*PROVIDED ENTRIES*.
-- Opening Marker --
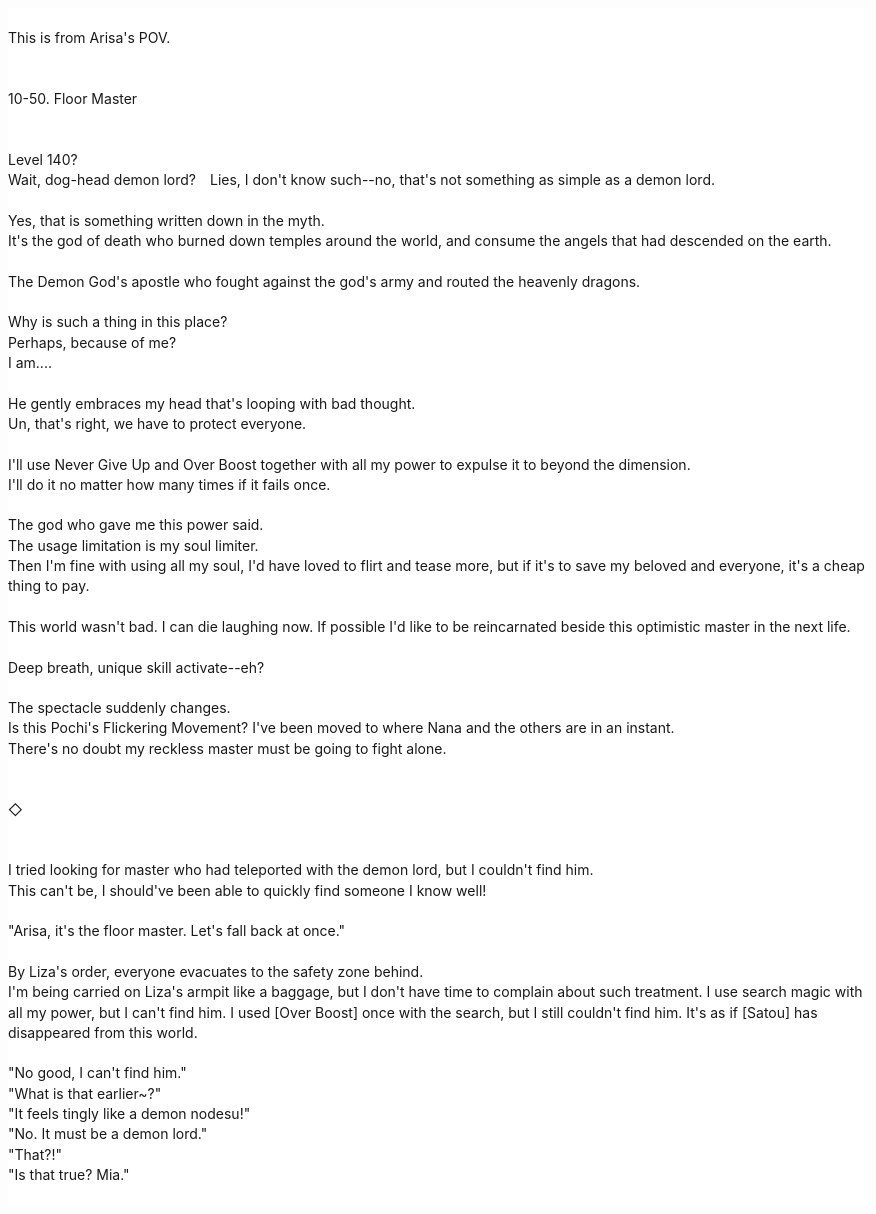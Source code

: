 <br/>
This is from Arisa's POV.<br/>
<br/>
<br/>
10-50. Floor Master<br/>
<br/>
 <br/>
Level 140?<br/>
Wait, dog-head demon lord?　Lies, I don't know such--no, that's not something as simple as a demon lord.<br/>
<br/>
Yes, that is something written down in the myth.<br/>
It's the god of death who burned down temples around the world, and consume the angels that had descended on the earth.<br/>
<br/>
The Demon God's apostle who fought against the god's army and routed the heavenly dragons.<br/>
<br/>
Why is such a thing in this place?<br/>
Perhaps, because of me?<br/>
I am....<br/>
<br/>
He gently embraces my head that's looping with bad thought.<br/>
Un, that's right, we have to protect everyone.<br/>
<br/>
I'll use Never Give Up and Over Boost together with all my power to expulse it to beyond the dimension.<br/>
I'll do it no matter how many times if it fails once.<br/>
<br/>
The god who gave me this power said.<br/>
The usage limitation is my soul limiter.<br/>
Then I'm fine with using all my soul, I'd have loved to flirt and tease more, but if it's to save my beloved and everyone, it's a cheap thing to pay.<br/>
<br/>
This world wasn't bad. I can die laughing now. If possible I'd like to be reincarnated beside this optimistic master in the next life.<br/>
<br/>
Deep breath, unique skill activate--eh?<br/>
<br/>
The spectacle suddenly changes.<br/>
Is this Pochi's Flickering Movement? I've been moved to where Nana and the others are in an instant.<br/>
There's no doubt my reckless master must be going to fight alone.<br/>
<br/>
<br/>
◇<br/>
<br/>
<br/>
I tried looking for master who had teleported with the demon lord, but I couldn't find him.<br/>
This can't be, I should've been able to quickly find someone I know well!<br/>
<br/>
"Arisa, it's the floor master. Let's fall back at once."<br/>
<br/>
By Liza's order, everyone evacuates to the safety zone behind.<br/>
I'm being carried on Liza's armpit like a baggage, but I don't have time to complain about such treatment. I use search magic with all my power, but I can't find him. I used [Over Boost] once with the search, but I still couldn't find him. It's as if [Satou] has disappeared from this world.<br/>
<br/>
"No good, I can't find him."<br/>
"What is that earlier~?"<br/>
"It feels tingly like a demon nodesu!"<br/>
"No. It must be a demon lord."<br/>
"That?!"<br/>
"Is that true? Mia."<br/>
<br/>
-- Closing Marker --
*WHAT THE EXERCISE ASKS*. Check the listing for the word "lord". Show each line that has it.

*RESPONSE*.
Wait, dog-head demon lord?　Lies, I don't know such--no, that's not something as simple as a demon lord.<br/>
I tried looking for master who had teleported with the demon lord, but I couldn't find him.<br/>
"No. It must be a demon lord."<br/>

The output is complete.